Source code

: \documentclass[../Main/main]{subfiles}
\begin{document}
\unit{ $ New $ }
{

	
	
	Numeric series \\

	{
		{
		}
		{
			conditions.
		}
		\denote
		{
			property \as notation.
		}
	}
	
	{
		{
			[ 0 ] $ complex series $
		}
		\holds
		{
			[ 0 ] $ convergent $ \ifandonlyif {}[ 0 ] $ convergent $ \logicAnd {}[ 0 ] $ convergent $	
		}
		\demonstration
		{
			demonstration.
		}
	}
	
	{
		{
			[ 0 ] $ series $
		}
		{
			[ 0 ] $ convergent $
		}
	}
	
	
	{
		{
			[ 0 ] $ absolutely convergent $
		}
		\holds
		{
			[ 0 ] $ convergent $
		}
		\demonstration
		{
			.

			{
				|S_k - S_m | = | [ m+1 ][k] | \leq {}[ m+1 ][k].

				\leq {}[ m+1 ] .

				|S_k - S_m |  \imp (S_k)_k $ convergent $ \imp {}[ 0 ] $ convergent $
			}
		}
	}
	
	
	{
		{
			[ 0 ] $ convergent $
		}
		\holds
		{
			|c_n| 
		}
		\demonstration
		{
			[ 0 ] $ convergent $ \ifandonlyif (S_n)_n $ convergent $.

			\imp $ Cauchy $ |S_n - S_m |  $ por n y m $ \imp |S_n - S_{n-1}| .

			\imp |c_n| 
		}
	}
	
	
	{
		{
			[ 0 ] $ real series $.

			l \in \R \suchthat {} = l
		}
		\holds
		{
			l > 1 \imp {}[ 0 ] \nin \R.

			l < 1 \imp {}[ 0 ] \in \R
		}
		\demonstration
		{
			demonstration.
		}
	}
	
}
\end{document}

┄┄┄┄┄┄┄┄┄┄

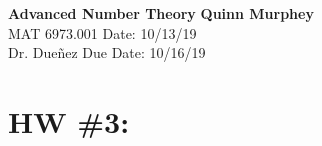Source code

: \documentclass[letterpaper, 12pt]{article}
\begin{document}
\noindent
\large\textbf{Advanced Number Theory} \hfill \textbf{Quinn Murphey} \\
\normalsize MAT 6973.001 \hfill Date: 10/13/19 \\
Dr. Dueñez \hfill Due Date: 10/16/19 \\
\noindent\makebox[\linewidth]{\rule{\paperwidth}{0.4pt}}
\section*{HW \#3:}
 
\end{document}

┄┄┄┄┄┄┄┄┄┄

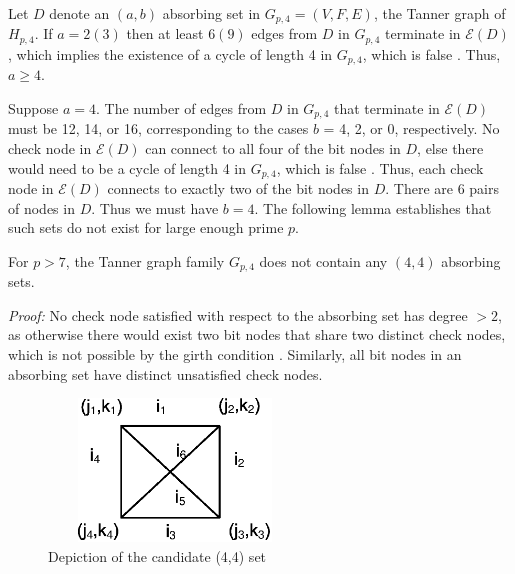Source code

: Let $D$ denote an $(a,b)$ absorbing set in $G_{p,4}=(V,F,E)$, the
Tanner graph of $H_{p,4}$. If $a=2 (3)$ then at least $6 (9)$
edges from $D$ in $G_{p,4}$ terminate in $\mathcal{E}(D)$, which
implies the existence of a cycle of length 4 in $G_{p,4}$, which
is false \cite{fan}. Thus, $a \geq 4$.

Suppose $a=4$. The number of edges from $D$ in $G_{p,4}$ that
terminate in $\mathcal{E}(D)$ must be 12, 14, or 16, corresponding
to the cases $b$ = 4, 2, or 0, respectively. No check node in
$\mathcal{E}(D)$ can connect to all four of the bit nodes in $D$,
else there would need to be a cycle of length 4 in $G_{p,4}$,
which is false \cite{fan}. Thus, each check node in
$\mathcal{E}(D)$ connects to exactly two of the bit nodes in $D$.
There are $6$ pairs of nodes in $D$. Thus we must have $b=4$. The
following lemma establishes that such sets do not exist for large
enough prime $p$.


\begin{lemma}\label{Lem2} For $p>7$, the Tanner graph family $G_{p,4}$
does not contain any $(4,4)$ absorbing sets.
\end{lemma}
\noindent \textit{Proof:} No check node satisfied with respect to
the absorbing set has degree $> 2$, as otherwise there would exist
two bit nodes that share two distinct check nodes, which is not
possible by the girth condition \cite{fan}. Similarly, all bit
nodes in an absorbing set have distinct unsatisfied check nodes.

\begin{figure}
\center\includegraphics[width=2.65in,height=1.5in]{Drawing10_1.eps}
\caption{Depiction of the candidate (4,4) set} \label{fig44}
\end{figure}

┄┄┄┄┄┄┄┄┄┄

• _PROBLEM STATEMENT_
From the records above, reproduce exactly the lines from the one with "[ 0 ] $ series $" to the one with "[ 0 ] $ convergent $ \ifandonlyif (S_n)_n", both included, and no others.

• _EXERCISE RESPONSE_
			[ 0 ] $ series $
		}
		{
			[ 0 ] $ convergent $
		}
	}
	
	
	{
		{
			[ 0 ] $ absolutely convergent $
		}
		\holds
		{
			[ 0 ] $ convergent $
		}
		\demonstration
		{
			.

			{
				|S_k - S_m | = | [ m+1 ][k] | \leq {}[ m+1 ][k].

				\leq {}[ m+1 ] .

				|S_k - S_m |  \imp (S_k)_k $ convergent $ \imp {}[ 0 ] $ convergent $
			}
		}
	}
	
	
	{
		{
			[ 0 ] $ convergent $
		}
		\holds
		{
			|c_n| 
		}
		\demonstration
		{
			[ 0 ] $ convergent $ \ifandonlyif (S_n)_n $ convergent $.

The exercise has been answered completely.